About 16 years ago, in a time of great spiritual need, I journeyed to the Abbey of Gethsemani, near Louisville, Kentucky, and spent four days and three nights at that famous monastery. It changed my life.
I learned things from the Trappist monks there that I had not learned in my own tradition, things about prayer, and much more. Here are just four ways I learned to pray like a monk:
1. Listen
I talk too much. Not just in meetings, but in my conversations with God. And for decades, I didn't quite grasp what other people meant when they talked about "listening to God." But the monks helped me with that.
I have learned in more than a dozen visits to Gethsemani that silence really does foster an internal, two-way conversation with God. I have learned what it means to hear from God.
I have learned that God, always a gentleman, seldom interrupts me. He will wait for me to stop talking and listen. So I have to shut up. For a while. And then he speaks. Not audibly (not yet, anyway). But unmistakeably.
2. Read Slowly
I've read my Bible my whole life. I've read through it many times. But the practice of prayerfully chanting psalms taught me to slow down and let the Word seep into my heart and mind and life.
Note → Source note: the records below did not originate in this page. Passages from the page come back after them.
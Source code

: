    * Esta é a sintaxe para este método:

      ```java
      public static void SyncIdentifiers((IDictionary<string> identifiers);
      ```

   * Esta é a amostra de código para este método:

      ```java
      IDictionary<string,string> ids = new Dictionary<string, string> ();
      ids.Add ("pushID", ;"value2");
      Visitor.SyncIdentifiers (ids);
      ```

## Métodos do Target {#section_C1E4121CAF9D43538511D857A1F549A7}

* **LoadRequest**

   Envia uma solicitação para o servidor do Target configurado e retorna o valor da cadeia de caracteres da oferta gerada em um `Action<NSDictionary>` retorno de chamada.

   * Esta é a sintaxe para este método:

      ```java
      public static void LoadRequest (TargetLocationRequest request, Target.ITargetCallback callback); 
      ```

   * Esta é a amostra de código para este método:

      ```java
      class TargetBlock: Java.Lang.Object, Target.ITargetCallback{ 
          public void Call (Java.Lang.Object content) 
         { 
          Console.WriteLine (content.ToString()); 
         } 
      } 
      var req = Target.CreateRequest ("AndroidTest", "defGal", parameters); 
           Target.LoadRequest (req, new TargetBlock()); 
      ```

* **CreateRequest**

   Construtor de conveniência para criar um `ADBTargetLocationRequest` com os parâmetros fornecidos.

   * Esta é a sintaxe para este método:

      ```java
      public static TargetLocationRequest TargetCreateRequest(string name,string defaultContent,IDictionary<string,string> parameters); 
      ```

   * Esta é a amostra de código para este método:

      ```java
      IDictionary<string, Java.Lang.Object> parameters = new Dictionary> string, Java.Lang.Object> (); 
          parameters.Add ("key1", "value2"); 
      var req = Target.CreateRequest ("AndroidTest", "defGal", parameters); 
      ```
That opened up to me a whole new world of prayer and intimacy with God. It turned my “Bible reading time” into “waiting and listening and praying time.”
3. Rest
The psalmist sang, “Return, O my soul, to your rest; for the Lord has dealt bountifully with you” (Psalm 116:7, ESV). Sometimes rest is a form of prayer. It can be a tremendous blessing to close your eyes or lay down your head as if reposing in the arms of God.
Though I've always had trouble sleeping, even at night, I learned from my sojourns at the monastery to pursue moments of repose as a form of prayer.
4. Be
Perhaps most of all, I learned to “be” from the monks. I have always been a "doer." Even, at times, a workaholic.
My temperament and my upbringing combined to make me a hard worker…and long laborer. And day after day, month after month, year after year, that had become my life: doing, not being.
But on one of my early retreats at Gethsemani, I was intrigued to see the lives of several dozen monks ordered, not by frantic efforts to “do” and to “accomplish” things–though they do accomplish much–but by the priority of “being,” putting themselves in God’s path, so to speak, and waiting on him, in patient prayer, devotion, silence and solitude.
Being, not doing. It wasn't an easy discipline to learn. The first time or two, I arrived at the monastery with a stack of books to read, an agenda of items to pray through, and more.
But little by little, I learned to be still. To stop my incessant "doing." To surrender my need to accomplish things. To spend time in God’s presence, not “accomplishing” stuff, not chattering or checking off items on a list, but being with him. Being still. Being present. Being.
I still can’t say I’m good at any of these ways of praying, but I’ve enjoyed–and benefited immensely from–getting better, little by little.
How about you? Do you practice any of these “ways to pray?”